This scheme  is a “free programme of professional support for craft makers, delivered by the Crafts Council and partners and run over the course of six months” (ref: crafts council website). 39 Makers have been selected for 2015 including previously featured on The Weaveshed, weavers Rita Parniczky and Nadia Anne Ricketts.

Graduating with a BA (Hons) in Textile Design from Glasgow School of Art, Heather  went on to pursue an internship with Margo Selby to assist in weaving samples for her book “Contemporary Weaving Patterns”.

On returning to Scotland, Heather took up a part time post as weave technician at Glasgow School of Art. A year later she joined Glasgow Clyde College as a weave tutor and began writing the curriculum for their first weave course in partnership with Heriot Watt university.

Alongside her work in education, she developed a new collection of fabrics and was determined to start up her own textile design business. She participated in Nightriders, an 8 week pilot business programme created by service design company, Snook, and began showing her work at local exhibitions. In December 2014 she was selected to join the Craft Council’s Hothouse scheme for emerging makers.

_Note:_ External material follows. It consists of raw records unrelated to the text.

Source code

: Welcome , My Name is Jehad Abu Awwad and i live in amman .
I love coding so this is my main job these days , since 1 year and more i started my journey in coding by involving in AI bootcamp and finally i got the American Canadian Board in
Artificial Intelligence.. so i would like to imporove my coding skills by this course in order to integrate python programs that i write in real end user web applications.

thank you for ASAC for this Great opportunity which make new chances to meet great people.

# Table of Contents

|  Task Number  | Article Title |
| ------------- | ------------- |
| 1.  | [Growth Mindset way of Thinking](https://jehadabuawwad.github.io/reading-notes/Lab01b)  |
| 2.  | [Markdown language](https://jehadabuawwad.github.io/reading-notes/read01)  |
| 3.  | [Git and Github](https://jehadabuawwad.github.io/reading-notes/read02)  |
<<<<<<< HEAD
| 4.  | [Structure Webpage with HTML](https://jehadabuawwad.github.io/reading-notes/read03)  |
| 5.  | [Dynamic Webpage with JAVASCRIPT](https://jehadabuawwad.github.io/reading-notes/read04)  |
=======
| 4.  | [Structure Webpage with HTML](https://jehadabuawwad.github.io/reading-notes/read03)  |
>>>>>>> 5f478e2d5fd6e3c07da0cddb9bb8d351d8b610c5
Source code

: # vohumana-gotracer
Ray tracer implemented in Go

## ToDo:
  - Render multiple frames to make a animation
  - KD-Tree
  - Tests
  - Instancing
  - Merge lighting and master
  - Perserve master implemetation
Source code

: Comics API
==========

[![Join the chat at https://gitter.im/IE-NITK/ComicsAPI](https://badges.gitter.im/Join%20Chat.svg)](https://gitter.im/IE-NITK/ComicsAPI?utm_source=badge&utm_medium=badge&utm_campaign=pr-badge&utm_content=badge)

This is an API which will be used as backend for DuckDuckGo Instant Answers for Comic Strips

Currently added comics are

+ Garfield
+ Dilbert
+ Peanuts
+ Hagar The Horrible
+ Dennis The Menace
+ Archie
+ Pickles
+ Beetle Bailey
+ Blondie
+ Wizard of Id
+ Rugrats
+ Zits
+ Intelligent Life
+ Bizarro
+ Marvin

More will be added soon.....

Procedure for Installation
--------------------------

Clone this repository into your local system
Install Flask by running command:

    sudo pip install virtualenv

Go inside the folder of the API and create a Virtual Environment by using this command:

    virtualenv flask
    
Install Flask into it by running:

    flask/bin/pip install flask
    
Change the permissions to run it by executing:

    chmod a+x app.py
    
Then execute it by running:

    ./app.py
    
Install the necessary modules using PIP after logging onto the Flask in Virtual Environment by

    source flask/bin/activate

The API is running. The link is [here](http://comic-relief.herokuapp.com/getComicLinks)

Her designs combine playful colour palettes with bold pattern and quality craftsmanship. A fascination with contrasts, beauty in the unexpected and unusual juxtaposition has always been at the forefront of her design work. She explores these elements through carefully considered yarn choices and specialist construction techniques to create textiles that celebrate the charm of everyday objects. Inspired by childhood puzzles and games, her latest collection of contemporary homeware uses super soft lambswool and a double cloth construction to create luxurious cushions with a strong graphic edge. Heather’s fabrics evoke a sense of fun and are destined to be covetable statement pieces within the home.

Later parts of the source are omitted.